ENTRIES SUPPLIED:
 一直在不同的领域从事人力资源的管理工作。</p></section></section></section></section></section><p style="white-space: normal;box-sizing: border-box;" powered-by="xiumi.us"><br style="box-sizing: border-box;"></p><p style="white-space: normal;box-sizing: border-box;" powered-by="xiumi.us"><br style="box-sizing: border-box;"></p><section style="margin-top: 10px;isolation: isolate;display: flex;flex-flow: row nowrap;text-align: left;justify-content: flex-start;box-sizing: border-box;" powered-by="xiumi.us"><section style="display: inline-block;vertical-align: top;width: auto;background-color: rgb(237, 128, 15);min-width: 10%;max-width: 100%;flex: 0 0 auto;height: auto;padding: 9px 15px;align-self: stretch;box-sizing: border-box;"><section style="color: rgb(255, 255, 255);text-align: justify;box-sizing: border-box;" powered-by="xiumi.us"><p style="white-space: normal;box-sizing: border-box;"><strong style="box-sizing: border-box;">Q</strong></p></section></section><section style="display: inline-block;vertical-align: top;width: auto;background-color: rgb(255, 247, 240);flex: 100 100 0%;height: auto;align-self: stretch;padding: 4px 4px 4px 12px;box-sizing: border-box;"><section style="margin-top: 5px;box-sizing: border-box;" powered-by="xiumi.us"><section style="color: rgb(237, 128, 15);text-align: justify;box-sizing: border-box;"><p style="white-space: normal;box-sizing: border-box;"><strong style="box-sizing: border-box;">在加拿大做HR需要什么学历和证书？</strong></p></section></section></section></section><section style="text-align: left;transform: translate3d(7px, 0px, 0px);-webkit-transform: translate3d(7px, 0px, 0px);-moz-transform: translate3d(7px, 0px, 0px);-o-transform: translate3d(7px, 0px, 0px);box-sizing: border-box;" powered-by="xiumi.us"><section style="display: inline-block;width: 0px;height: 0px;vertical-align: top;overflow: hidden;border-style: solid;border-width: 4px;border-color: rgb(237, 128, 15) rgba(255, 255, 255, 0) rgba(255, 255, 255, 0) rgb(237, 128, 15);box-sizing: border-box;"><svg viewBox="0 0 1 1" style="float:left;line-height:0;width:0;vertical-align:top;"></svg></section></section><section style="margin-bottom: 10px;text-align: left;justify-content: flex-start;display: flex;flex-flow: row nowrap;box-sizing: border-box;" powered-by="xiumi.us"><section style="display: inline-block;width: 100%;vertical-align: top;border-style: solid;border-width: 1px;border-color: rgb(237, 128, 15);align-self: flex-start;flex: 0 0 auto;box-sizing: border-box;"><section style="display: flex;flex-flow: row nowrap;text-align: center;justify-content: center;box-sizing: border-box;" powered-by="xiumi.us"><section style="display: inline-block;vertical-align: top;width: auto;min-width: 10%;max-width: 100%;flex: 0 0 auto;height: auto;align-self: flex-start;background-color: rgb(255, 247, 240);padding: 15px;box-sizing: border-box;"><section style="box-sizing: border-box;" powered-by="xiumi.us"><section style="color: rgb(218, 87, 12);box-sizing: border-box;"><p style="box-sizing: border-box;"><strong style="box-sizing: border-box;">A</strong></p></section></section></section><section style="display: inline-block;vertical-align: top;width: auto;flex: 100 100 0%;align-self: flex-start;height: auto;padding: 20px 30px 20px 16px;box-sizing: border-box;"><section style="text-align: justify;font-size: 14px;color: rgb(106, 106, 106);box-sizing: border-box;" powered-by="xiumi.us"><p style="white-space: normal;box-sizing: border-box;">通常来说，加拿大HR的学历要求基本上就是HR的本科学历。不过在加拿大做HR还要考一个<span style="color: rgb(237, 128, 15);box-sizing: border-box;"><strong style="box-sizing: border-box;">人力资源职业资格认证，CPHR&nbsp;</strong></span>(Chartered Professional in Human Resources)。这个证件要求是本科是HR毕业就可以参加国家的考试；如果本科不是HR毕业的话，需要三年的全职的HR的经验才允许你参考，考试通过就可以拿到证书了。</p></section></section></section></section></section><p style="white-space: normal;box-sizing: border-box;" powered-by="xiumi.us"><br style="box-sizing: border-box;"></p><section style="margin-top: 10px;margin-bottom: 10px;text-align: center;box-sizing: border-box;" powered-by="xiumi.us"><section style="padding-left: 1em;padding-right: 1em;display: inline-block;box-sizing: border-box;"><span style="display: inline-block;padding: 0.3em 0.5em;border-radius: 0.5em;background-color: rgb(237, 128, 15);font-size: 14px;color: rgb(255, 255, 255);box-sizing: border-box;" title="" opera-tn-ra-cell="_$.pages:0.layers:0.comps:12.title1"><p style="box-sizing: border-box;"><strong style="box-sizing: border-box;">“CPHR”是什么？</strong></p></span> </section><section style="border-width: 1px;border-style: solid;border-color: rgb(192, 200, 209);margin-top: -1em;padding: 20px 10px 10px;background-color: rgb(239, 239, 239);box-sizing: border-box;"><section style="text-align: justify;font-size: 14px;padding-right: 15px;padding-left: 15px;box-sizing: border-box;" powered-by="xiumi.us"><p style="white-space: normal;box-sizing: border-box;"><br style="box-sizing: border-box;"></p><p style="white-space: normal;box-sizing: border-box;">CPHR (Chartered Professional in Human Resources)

---

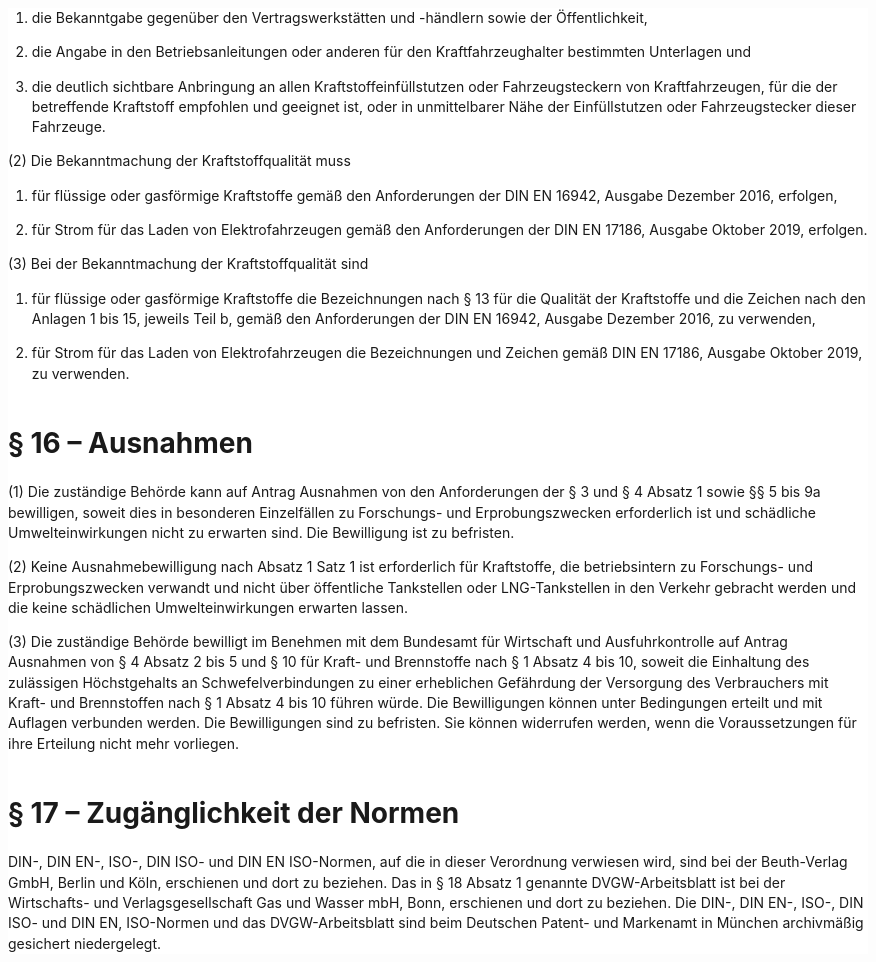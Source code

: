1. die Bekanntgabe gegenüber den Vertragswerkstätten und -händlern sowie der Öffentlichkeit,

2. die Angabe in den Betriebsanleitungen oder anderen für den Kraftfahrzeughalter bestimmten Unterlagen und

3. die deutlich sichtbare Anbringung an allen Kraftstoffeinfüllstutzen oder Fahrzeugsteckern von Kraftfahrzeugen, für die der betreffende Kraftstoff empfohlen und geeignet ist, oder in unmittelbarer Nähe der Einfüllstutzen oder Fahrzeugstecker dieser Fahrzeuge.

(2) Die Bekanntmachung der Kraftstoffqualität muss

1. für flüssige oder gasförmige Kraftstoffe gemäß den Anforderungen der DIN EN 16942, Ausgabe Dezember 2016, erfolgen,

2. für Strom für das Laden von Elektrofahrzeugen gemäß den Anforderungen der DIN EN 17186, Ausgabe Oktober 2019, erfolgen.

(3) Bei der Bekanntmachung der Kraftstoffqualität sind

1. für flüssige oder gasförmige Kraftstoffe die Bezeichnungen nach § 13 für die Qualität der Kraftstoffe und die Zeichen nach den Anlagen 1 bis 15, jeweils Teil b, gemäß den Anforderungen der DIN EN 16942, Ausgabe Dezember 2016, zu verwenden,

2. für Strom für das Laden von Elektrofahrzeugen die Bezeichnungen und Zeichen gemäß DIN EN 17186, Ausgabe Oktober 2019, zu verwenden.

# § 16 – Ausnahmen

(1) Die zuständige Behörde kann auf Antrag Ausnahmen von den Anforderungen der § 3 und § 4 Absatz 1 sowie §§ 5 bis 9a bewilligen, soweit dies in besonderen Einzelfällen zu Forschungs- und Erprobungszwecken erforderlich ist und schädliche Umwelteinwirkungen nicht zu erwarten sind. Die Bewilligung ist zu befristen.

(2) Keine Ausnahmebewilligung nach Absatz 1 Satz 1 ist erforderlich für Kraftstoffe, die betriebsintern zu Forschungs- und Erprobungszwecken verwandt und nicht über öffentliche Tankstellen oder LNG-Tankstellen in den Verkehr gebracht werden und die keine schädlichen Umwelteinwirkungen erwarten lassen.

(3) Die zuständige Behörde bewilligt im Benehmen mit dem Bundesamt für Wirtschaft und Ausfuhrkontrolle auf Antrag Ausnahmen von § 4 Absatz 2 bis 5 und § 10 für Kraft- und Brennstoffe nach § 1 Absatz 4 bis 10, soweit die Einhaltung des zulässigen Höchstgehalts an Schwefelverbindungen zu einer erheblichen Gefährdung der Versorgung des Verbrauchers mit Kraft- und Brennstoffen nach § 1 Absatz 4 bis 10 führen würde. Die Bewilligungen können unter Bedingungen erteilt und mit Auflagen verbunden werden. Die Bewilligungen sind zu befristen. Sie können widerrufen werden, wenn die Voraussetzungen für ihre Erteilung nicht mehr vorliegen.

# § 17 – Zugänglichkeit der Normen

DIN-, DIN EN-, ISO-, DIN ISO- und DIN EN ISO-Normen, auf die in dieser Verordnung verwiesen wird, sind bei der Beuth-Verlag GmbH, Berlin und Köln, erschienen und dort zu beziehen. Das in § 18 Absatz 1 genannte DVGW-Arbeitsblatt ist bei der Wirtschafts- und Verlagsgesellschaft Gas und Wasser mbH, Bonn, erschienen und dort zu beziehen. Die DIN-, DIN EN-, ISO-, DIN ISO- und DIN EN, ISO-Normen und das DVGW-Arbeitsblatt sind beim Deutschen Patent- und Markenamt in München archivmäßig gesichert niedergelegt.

WORK INSTRUCTIONS: Copy out precisely the lines from the line with "# § 17 – Zugänglichkeit der Normen" to the line with "DIN-, DIN EN-, ISO-, DIN ISO- und DIN EN ISO-Normen, auf" in the material above, including those two lines and omitting all the rest.

ANSWER FOR THIS EXERCISE:
# § 17 – Zugänglichkeit der Normen

DIN-, DIN EN-, ISO-, DIN ISO- und DIN EN ISO-Normen, auf die in dieser Verordnung verwiesen wird, sind bei der Beuth-Verlag GmbH, Berlin und Köln, erschienen und dort zu beziehen. Das in § 18 Absatz 1 genannte DVGW-Arbeitsblatt ist bei der Wirtschafts- und Verlagsgesellschaft Gas und Wasser mbH, Bonn, erschienen und dort zu beziehen. Die DIN-, DIN EN-, ISO-, DIN ISO- und DIN EN, ISO-Normen und das DVGW-Arbeitsblatt sind beim Deutschen Patent- und Markenamt in München archivmäßig gesichert niedergelegt.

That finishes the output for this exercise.